With pictures excluded, output exactly the lines that run from the first line of the data below through the line containing "Suppose $\phi \in".

Document images with source code
▬▬▬

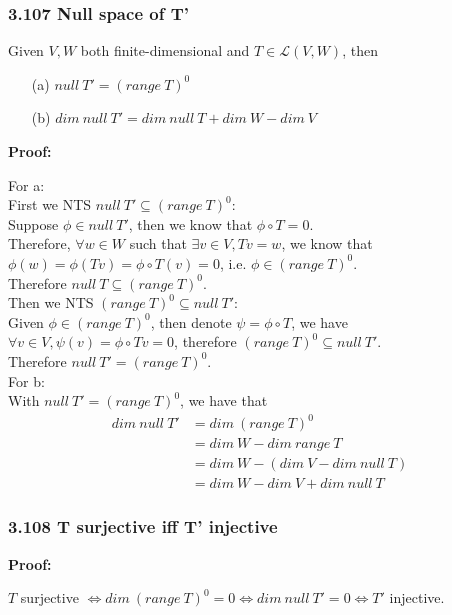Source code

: \documentclass{article}
\begin{document}
\subsubsection*{3.107 Null space of T'}
Given $V, W$ both finite-dimensional and $T \in \mathcal{L}(V, W)$, then
\begin{itemize}
    \item[(a)] $null\ T' = (range\ T)^0$
    \item[(b)] $dim\ null\ T' = dim\ null\ T + dim\ W - dim\ V$
\end{itemize}
\textbf{Proof:}
\begin{addmargin}[1em]{0em}
    For a:\\
    First we NTS $null\ T' \subseteq (range\ T)^0$:\\
    Suppose $\phi \in null\ T'$, then we know that $\phi \circ T = 0$.\\
    Therefore, $\forall w \in W$ such that $\exists v \in V, Tv = w$, we know that $\phi(w) = \phi(Tv) = \phi \circ T(v) = 0$, i.e. $\phi \in (range\ T)^0$.\\
    Therefore $null\ T \subseteq (range\ T)^0$.\\
    Then we NTS $(range\ T)^0 \subseteq null\ T'$:\\
    Given $\phi \in (range\ T)^0$, then denote $\psi = \phi \circ T$, we have $\forall v \in V, \psi(v) = \phi \circ Tv = 0$, therefore $(range\ T)^0 \subseteq null\ T'$.\\
    Therefore $null\ T' = (range\ T)^0$.\\
    For b:\\
    With $null\ T' = (range\ T)^0$, we have that
    \begin{equation*}
        \begin{split}
            dim\ null\ T' &= dim\ (range\ T)^0\\
            &= dim\ W - dim\ range\ T\\
            &= dim\ W - (dim\ V - dim\ null\ T)\\
            &= dim\ W - dim\ V + dim\ null\ T
        \end{split}
    \end{equation*}
\end{addmargin}
\subsubsection*{3.108 T surjective iff T' injective}
\textbf{Proof:}
\begin{addmargin}[1em]{0em}
    $T$ surjective $\iff dim\ (range\ T)^0 = 0 \iff dim\ null\ T' = 0 \iff T'$  injective.
\end{addmargin}
\end{document}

▬▬▬

Output for this task
Source code

: \documentclass{article}
\begin{document}
\subsubsection*{3.107 Null space of T'}
Given $V, W$ both finite-dimensional and $T \in \mathcal{L}(V, W)$, then
\begin{itemize}
    \item[(a)] $null\ T' = (range\ T)^0$
    \item[(b)] $dim\ null\ T' = dim\ null\ T + dim\ W - dim\ V$
\end{itemize}
\textbf{Proof:}
\begin{addmargin}[1em]{0em}
    For a:\\
    First we NTS $null\ T' \subseteq (range\ T)^0$:\\
    Suppose $\phi \in null\ T'$, then we know that $\phi \circ T = 0$.\\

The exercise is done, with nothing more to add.